Menurut Individuals with Disabilities in Education Act (2008), kesulitan belajar spesifik meliputi sebuah gangguan dalam satu atau lebih proses psikologis dasar yang meliputi pemahaman atau penggunaan bahasa lisan maupun tertulis. Menurut Rapin (dalam Koetoer, 1984) menyatakan salah satu kesulitan belajar spesifik yang mendapat perhatian adalah kesulitan membaca atau disleksia, karena kemampuan membaca merupakan dasar atau fondasi untuk memperoleh kepandaian skolastik lainnya. Disleksia terjadi karena kesulitan yang dialaminya terletak pada fungsi otak/pusat-pusat susunan saraf yang bersifat psikologis atau kejiwaan (Sidiarto, 2007).

Kesulitan belajar spesifik yang menyertai anak-anak dengan disleksia akan enggan untuk tampil berbicara di depan kelas dan selalu menghindari partisipasi dalam debat atau berbicara di depan umum (Dockrell, 2002). Performa akademis mereka akan menjadi lebih buruk, terutama ketika menyangkut mata pelajaran yang melibatkan membaca dan menulis (Czerwi ́nska, 2004). Pada usia anak secara alami mereka akan membandingkan dirinya dengan anak lain dalam capaian kemampuan akademik sebagai upaya untuk menilai kapasitas dirinya.
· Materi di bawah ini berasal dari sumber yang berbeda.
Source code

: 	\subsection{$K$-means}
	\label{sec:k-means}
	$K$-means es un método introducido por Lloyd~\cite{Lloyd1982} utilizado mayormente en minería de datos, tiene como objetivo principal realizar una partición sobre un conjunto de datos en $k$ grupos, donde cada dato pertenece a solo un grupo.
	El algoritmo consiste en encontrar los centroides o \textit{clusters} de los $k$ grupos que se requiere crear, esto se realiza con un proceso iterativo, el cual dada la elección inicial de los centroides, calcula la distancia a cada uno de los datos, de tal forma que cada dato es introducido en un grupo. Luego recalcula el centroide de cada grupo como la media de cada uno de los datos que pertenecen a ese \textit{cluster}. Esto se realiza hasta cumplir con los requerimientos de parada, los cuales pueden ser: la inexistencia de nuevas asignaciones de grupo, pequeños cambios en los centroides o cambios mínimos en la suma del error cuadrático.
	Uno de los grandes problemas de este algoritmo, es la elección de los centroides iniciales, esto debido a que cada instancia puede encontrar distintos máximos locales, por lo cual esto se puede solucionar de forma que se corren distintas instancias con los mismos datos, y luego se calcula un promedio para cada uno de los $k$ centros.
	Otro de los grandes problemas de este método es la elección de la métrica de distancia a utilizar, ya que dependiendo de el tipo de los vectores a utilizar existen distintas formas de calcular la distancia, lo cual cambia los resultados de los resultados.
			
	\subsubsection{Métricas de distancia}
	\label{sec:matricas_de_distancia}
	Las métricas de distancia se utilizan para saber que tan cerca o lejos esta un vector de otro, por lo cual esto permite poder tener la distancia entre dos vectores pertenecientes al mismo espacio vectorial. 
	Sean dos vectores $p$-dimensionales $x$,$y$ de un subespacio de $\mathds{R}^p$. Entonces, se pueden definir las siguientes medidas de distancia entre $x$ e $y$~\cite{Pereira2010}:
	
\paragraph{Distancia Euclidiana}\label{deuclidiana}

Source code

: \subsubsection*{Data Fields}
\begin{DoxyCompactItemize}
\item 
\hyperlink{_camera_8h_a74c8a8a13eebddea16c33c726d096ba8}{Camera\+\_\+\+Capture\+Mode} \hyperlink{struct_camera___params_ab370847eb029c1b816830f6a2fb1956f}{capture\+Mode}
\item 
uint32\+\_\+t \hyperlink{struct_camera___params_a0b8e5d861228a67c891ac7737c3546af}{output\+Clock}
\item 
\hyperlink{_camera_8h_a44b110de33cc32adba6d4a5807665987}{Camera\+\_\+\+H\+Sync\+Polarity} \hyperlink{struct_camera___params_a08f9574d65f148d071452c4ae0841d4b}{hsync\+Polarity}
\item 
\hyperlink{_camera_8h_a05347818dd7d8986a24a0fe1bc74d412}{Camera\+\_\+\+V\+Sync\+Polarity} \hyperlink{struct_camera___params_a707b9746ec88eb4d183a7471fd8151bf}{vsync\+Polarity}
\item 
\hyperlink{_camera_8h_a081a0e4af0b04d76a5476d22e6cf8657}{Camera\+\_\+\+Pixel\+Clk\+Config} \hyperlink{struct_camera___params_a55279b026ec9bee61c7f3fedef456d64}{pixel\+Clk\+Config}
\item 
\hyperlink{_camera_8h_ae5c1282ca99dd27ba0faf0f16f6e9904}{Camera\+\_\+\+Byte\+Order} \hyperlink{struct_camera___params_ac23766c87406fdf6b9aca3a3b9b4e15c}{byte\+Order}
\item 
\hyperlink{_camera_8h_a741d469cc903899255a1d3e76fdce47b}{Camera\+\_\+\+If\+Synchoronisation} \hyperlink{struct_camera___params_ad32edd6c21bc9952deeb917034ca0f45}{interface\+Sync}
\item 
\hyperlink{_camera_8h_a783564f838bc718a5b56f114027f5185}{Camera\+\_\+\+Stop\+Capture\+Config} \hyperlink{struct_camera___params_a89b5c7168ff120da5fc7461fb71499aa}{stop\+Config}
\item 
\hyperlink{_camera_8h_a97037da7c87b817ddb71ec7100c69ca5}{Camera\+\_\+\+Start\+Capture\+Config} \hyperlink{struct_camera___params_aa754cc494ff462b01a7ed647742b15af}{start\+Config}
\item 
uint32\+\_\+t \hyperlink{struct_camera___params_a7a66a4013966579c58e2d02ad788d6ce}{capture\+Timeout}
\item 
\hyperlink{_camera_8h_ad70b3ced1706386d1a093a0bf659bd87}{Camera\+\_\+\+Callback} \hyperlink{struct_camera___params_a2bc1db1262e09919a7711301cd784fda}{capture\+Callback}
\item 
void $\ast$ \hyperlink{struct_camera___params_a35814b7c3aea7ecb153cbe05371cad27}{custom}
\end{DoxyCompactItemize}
Persepsi diri dan tantangan yang terkait dengan situasi tertentu menentukan motivasi anak untuk bertindak, atau untuk menghindari. Sesuai dengan pendekatan sosio-kognitif, motivasi perilaku sangat bergantung pada faktor eksternal dan internal (Bandura, 2007). Self-esteem merupakan salah satu faktor utama bagaimana individu melihat dirinya atau mengenal konsep diri menjadi determinan penting dalam perilaku manusia (Afari&Lhine, 2012).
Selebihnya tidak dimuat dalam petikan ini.